In one of the hearings, a Labour MP Jodi McKay gave evidence that Mr Tinkler had attempted to bribe her before the 2011 election so as to gain her support for one of the Buildev projects. She reported him to the authorities [Link].
Later, ICAC heard that Buildev turned against her. Text messages presented at the commission revealed that Mr Tinkler was determined to ruin Ms McKay’s chances of re-election because of her opposition against Buildev to build a coal terminal in Newcastle. Buildev was said to have secretly paid for thousands of flyers smearing Ms McKay during the 2011 election. He denied bribing Ms McKay and rejected suggestions he had paid for a smear campaign against her.

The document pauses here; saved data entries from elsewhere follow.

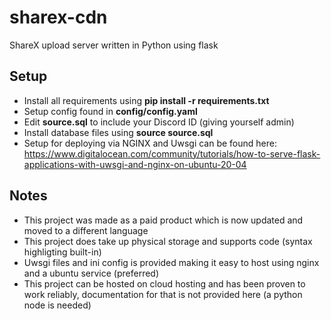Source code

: # sharex-cdn
ShareX upload server written in Python using flask

## Setup
- Install all requirements using **pip install -r requirements.txt**
- Setup config found in **config/config.yaml**
- Edit **source.sql** to include your Discord ID (giving yourself admin)
- Install database files using **source source.sql**
- Setup for deploying via NGINX and Uwsgi can be found here: https://www.digitalocean.com/community/tutorials/how-to-serve-flask-applications-with-uwsgi-and-nginx-on-ubuntu-20-04

## Notes
- This project was made as a paid product which is now updated and moved to a different language
- This project does take up physical storage and supports code (syntax highligting built-in)
- Uwsgi files and ini config is provided making it easy to host using nginx and a ubuntu service (preferred)
- This project can be hosted on cloud hosting and has been proven to work reliably, documentation for that is not provided here (a python node is needed)

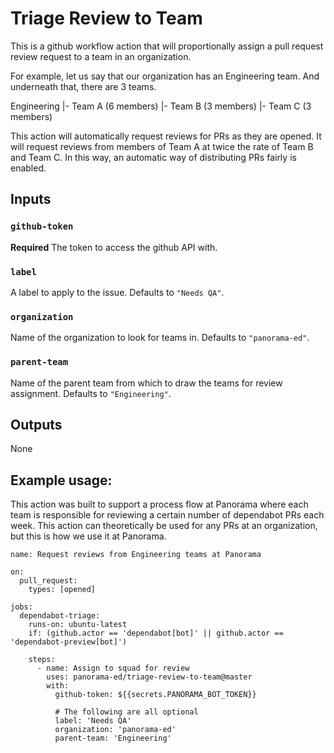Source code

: # Triage Review to Team

This is a github workflow action that will proportionally assign a pull request
review request to a team in an organization.

For example, let us say that our organization has an Engineering team. And
underneath that, there are 3 teams.

Engineering
|- Team A (6 members)
|- Team B (3 members)
|- Team C (3 members)

This action will automatically request reviews for PRs as they are opened. It
will request reviews from members of Team A at twice the rate of Team B and Team
C. In this way, an automatic way of distributing PRs fairly is enabled.

## Inputs

### `github-token`

**Required** The token to access the github API with.

### `label`

A label to apply to the issue. Defaults to `"Needs QA"`.

### `organization`

Name of the organization to look for teams in. Defaults to `"panorama-ed"`.


### `parent-team`

Name of the parent team from which to draw the teams for review
assignment. Defaults to `"Engineering"`.

## Outputs

None

## Example usage:

This action was built to support a process flow at Panorama where each team is
responsible for reviewing a certain number of dependabot PRs each week. This
action can theoretically be used for any PRs at an organization, but this is how
we use it at Panorama.

    name: Request reviews from Engineering teams at Panorama

    on:
      pull_request:
        types: [opened]

    jobs:
      dependabot-triage:
        runs-on: ubuntu-latest
        if: (github.actor == 'dependabot[bot]' || github.actor == 'dependabot-preview[bot]')

        steps:
          - name: Assign to squad for review
            uses: panorama-ed/triage-review-to-team@master
            with:
              github-token: ${{secrets.PANORAMA_BOT_TOKEN}}

              # The following are all optional
              label: 'Needs QA'
              organization: 'panorama-ed'
              parent-team: 'Engineering'
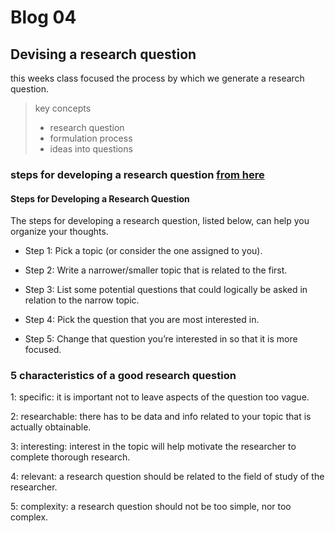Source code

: # Blog 04 

## Devising a research question

this weeks class focused the process by which we generate a research question.

> key concepts
> - research question
> - formulation process
> - ideas into questions


### steps for developing a research question [from here](https://ohiostate.pressbooks.pub/choosingsources/chapter/developing-research-question/)

#### Steps for Developing a Research Question

The steps for developing a research question, listed below, can help you organize your thoughts.

- Step 1: Pick a topic (or consider the one assigned to you).

- Step 2: Write a narrower/smaller topic that is related to the first.

- Step 3: List some potential questions that could logically be asked in relation to the narrow topic.

- Step 4: Pick the question that you are most interested in.

- Step 5: Change that question you’re interested in so that it is more focused.


### 5 characteristics of a good research question

1: specific: it is important not to leave aspects of the question too vague.

2: researchable: there has to be data and info related to your topic that is actually obtainable.

3: interesting: interest in the topic will help motivate the researcher to complete thorough research.

4: relevant: a research question should be related to the field of study of the researcher.

5: complexity: a research question should not be too simple, nor too complex.

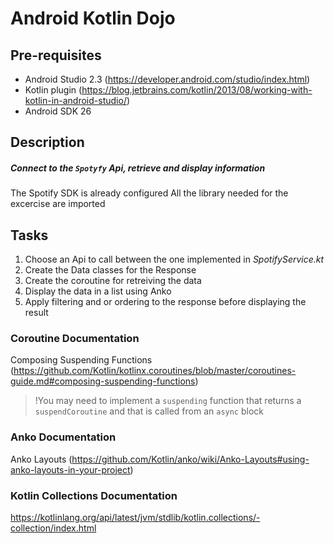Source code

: # Android Kotlin Dojo

## Pre-requisites
- Android Studio 2.3 (https://developer.android.com/studio/index.html)
- Kotlin plugin (https://blog.jetbrains.com/kotlin/2013/08/working-with-kotlin-in-android-studio/)
- Android SDK 26

## Description
##### Connect to the `Spotyfy` Api, retrieve and display information
The Spotify SDK is already configured
All the library needed for the excercise are imported


## Tasks

1) Choose an Api to call between the one implemented in *SpotifyService.kt*
2) Create the Data classes for the Response
3) Create the coroutine for retreiving the data
4) Display the data in a list using Anko
5) Apply filtering and or ordering to the response before displaying the result


### Coroutine Documentation

Composing Suspending Functions (https://github.com/Kotlin/kotlinx.coroutines/blob/master/coroutines-guide.md#composing-suspending-functions)

>!You may need to implement a `suspending` function that returns a `suspendCoroutine` and that is called from an `async` block

### Anko Documentation

Anko Layouts (https://github.com/Kotlin/anko/wiki/Anko-Layouts#using-anko-layouts-in-your-project)

### Kotlin Collections Documentation
https://kotlinlang.org/api/latest/jvm/stdlib/kotlin.collections/-collection/index.html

In any case, a state police minister resigned following explosive allegations that he was involved in a “corrupt scheme” with Mr Tinkler’s company to receive the illegal election donations [Link].
On 20 July last year, an arrest warrant was ordered after Mr Tinkler failed to appear in the Supreme Court in Adelaide to answer questions about the liquidation of his assets. The liquidator had taken action in the South Australian Supreme Court over unpaid debts and asked the court to issue a warrant for his arrest, saying he had shown a “flagrant disregard” for the court [Link].
Returning back to Mr Tinkler’s PR in Singapore, how many jobs do you think the “billionaire” has created for Singaporeans by becoming a Singapore Permanent Resident?